Robertson ODE Benchmark
=======================

This is a benchmark on a stiff ODE system, using the classic test case, the Robertson (1966) problem,
which models the kinetics of an autocatalytic reaction.
This test case can be written as an ODE given by the following set of equations:

.. math::

   \begin{align}
   \frac{dx}{dt} &= -0.04x + 10^4 y z \\
   \frac{dy}{dt} &= 0.04x - 3 \cdot 10^7 y^2 - 10^4 y z \\
   \frac{dz}{dt} &= 3 \cdot 10^7 y^2 \\
   \end{align}

with initial conditions:

.. math::

   \begin{align}
   x(0) &= 1 \\
   y(0) &= 0 \\
   z(0) &= 0 \\
   \end{align}

This problem is known to be stiff due to the presence of widely varying timescales in the solution.

We can extend this problem to a larger system by creating multiple groups of the Robertson equations,
where each group is independent of the others. This allows us to benchmark the performance of different
ODE solvers as we increase the size of the system.

Solvers
-------

We benchmark the following solvers:

- Diffsol's BDF, ESDIRK34 & TR-BDF2 methods
- CasADi's CVODE solver
- Diffrax's Kvaerno5 & Tsit5 solvers
- Julia's DifferentialEquations.jl FBDF, KenCarp3, & TRBDF2 methods

The following solvers are similar so should be compared against each other:

- Diffsol BDF, CasADi CVODE & DifferentialEquations.jl FBDF methods.
- Diffsol's TR-BDF2 and DifferentialEquations.jl TRBDF2.
- Diffsol's ESDIRK34, DifferentialEquations.jl KenCarp3 and Diffrax's Tsit5 methods are different methods, but are all SDIRK implicit Runge-Kutta methods of similar order.

Benchmark Setup
---------------

For each solver, we perform as much initial setup as possible outside of the timing loop to ensure a fair comparison, using a function called `setup`.
The actual benchmark is performed in a function called `bench`.

The code for the Diffsol solvers is shown below:

.. literalinclude:: ../../bench/diffsol_robertson.py
   :encoding: latin-1
   :language: python

.. literalinclude:: ../../bench/diffsol_models.py
   :encoding: latin-1
   :language: python

Note that for `ngroup < 20`` it uses the nalgebra dense matrix and LU solver, and for `ngroups >= 20` the faer sparse matrix and LU solver are used.

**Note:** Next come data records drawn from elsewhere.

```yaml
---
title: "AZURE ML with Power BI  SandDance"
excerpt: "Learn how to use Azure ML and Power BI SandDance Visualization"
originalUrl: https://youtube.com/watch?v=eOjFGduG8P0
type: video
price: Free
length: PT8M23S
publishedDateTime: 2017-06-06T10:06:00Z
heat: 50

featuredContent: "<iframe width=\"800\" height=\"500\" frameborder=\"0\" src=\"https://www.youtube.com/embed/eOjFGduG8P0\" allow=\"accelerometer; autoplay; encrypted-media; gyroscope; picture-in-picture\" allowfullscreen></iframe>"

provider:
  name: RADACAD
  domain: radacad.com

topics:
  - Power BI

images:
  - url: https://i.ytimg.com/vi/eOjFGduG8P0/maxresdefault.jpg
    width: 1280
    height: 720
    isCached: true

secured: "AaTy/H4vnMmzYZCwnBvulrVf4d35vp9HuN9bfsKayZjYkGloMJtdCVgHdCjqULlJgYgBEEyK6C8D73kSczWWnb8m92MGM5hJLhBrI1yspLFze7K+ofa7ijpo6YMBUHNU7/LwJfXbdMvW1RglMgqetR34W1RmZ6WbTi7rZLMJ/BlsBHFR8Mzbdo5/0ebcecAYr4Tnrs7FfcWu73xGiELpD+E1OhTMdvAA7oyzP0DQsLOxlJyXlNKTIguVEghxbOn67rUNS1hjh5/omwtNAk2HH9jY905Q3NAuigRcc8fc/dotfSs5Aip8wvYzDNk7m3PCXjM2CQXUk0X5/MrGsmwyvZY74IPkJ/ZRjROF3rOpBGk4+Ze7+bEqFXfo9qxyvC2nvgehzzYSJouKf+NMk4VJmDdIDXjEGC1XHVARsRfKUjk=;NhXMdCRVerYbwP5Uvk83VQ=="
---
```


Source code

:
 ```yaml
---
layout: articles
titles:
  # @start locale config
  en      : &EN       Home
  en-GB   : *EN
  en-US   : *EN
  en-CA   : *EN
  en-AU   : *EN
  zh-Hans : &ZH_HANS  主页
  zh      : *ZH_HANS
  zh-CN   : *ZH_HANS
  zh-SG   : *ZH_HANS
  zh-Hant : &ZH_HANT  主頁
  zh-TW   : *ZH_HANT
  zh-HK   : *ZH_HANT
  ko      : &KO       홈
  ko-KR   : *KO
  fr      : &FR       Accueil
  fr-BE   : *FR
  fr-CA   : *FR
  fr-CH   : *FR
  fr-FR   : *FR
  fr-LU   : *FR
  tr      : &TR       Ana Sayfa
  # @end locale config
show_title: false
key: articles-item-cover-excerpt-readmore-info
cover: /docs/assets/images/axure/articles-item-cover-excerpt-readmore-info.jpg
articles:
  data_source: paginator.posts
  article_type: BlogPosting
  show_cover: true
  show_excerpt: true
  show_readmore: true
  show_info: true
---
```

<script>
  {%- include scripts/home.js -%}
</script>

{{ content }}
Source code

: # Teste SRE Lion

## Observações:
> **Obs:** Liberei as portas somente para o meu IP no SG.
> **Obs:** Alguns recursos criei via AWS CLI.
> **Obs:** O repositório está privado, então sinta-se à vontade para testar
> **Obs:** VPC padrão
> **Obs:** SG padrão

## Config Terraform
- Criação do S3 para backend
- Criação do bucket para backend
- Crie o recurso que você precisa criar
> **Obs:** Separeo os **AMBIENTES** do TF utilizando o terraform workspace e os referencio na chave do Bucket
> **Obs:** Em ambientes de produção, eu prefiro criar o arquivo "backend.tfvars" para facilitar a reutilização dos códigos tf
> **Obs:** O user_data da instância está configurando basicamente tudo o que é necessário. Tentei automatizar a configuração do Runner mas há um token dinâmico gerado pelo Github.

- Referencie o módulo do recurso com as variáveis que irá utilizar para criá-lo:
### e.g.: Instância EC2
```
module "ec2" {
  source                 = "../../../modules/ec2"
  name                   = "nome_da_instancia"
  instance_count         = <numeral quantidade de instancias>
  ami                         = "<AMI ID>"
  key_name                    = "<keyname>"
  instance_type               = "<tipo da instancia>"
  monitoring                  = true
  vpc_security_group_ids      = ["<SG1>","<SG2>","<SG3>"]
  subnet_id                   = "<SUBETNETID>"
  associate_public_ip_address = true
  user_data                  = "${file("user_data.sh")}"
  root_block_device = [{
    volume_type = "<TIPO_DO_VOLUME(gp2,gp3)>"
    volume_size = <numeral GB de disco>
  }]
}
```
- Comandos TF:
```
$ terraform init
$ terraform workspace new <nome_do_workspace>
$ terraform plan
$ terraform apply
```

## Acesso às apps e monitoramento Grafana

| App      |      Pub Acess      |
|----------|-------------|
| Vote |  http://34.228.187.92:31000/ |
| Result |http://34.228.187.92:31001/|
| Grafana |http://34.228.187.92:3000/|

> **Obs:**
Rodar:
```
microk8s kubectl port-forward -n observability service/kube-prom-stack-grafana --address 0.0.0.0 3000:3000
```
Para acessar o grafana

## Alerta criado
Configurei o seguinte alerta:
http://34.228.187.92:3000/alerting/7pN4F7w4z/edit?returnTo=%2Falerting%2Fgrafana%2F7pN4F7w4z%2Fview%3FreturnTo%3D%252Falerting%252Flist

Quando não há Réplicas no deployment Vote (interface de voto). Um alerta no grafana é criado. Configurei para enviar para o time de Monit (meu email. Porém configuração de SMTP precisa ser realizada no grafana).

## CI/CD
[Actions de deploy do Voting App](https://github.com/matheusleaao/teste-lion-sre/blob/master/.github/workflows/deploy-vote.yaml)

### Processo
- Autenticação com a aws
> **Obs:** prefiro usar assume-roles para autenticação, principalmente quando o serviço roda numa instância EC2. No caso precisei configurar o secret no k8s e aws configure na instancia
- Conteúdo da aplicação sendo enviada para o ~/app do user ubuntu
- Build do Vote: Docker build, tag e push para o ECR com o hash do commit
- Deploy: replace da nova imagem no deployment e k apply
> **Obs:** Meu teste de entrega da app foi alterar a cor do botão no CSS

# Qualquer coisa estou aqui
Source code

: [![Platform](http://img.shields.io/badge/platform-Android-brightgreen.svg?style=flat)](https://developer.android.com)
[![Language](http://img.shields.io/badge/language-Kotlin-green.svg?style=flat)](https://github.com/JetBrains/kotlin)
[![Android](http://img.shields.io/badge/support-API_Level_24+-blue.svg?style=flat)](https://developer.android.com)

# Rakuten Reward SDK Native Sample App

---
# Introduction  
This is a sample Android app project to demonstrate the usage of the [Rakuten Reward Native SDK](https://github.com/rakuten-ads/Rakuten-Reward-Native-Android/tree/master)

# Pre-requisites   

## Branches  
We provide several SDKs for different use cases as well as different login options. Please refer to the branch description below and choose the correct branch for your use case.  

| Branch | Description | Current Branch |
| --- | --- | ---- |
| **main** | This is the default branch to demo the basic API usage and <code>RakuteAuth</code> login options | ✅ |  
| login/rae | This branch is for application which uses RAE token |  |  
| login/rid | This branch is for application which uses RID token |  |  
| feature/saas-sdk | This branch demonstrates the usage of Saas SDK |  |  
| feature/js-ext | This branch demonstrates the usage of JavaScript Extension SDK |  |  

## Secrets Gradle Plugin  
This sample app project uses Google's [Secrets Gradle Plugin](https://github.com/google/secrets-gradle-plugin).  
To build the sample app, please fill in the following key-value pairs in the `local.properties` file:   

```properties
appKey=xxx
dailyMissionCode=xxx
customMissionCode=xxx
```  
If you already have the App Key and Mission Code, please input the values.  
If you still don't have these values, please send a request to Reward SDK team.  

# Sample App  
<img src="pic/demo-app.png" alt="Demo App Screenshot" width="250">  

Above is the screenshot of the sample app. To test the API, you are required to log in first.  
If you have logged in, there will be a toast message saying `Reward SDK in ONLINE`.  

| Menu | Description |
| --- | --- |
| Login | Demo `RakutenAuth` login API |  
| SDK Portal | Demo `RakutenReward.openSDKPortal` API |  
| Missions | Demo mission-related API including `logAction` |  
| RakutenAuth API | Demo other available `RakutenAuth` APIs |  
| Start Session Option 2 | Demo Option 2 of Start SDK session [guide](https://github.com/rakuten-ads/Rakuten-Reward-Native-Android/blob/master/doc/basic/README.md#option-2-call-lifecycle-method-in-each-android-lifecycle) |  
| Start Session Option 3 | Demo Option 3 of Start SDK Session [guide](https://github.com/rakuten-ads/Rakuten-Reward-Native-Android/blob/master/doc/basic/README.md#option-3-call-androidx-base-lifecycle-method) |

The code for the CasADi solver is shown below:

.. literalinclude:: ../../bench/casadi_robertson.py
   :encoding: latin-1
   :language: python

.. literalinclude:: ../../bench/casadi_models.py
   :encoding: latin-1
   :language: python

The code for the Diffrax solver is shown below:

.. literalinclude:: ../../bench/diffrax_robertson.py
   :encoding: latin-1
   :language: python

.. literalinclude:: ../../bench/diffrax_models.py
   :encoding: latin-1
   :language: python

The code for the DifferentialEquations.jl solvers is shown below:

.. literalinclude:: ../../bench/diffeq_robertson.jl
   :language: julia

.. literalinclude:: ../../bench/diffeq_models.jl
   :language: julia

Differences between implementations
-----------------------------------

There are a few key differences between the Diffrax, Casadi, Diffsol and DifferentialEquations.jl implementations that may affect the performance of the solvers. The main differences are:

- **Sparse vs Dense matrices:** The Casadi implementation uses sparse matrices, whereas the Diffsol and DifferentialEquations.jl implementations use dense matrices for ngroups < 20,
  and sparse matrices for ngroups >= 20. This will provide an advantage for Diffsol for smaller problems. The Diffrax implementation uses dense matrices.
  Treating the Jacobian as dense will be a disadvantage for Diffrax for larger problems as the Jacobian is very sparse for larger problem sizes.
- **Multithreading**: For the Macbook M2 Pro run, each library was free to use multiple threads according to their default settings.
  For the rack server, each library was limited to using 20 threads (using `RAYON_NUM_THREADS=20 OMP_NUM_THREADS=20 JULIA_NUM_THREADS=20`).
  The only part of the Diffsol implementation that takes advantage of multiple threads is the faer sparse LU solver and matrix.
  Both the nalgebra LU solver, matrix, and the DiffSL generated code are all single-threaded.
  Diffrax uses JAX, which takes advantage of multiple threads (CPU only, no GPUs were used in these benchmarks). Casadi uses multithreading via OpenMP and the Sundials solver.
  It is unclear if DifferentialEquations.jl uses multithreading for single ODE runs, although it supports use multiple threads for ensemble runs.

Results
-------

The benchmarks were run on:
   - A Dell PowerEdge R7525 2U rack server, with dual AMD EPYC 7343 3.2Ghz 16C CPU and 128GB Memory
   - A Macbook M2 Pro (14-inch, 2023) with 16GB Memory, 12 (8 performance and 4 efficiency) cores

The results are shown below:

.. image:: ../images/benchmark_robertson_ode_rack_server.svg
  :width: 800
  :height: 600
  :alt: benchmark_robertson_ode_rack_server.svg

.. image:: ../images/benchmark_robertson_ode_macbook.svg
  :width: 800
  :height: 600
  :alt: benchmark_robertson_ode_macbook.svg

The Diffsol implementation outperforms the other implementations significantly for smaller problem sizes, especially when using the rack server.
At these small problem sizes, the dense matrix and solver used by Diffsol provide an advantage over the sparse solver used by Casadi.
Casadi also has additional overhead to evaluate each function evaluation, as it needs to traverse a graph of operations to calculate each rhs or jacobian evaluation,
whereas the DiffSL JIT compiler will compile to native code using the LLVM backend, along with low-level optimisations that are not available to Casadi.
Diffrax is also significantly slower than Diffsol for smaller problems, this might be due to
(a) Diffrax being a ML library and not optimised for solving stiff ODEs,
or (b) double precision is used, which again is not a common use case for ML libraries.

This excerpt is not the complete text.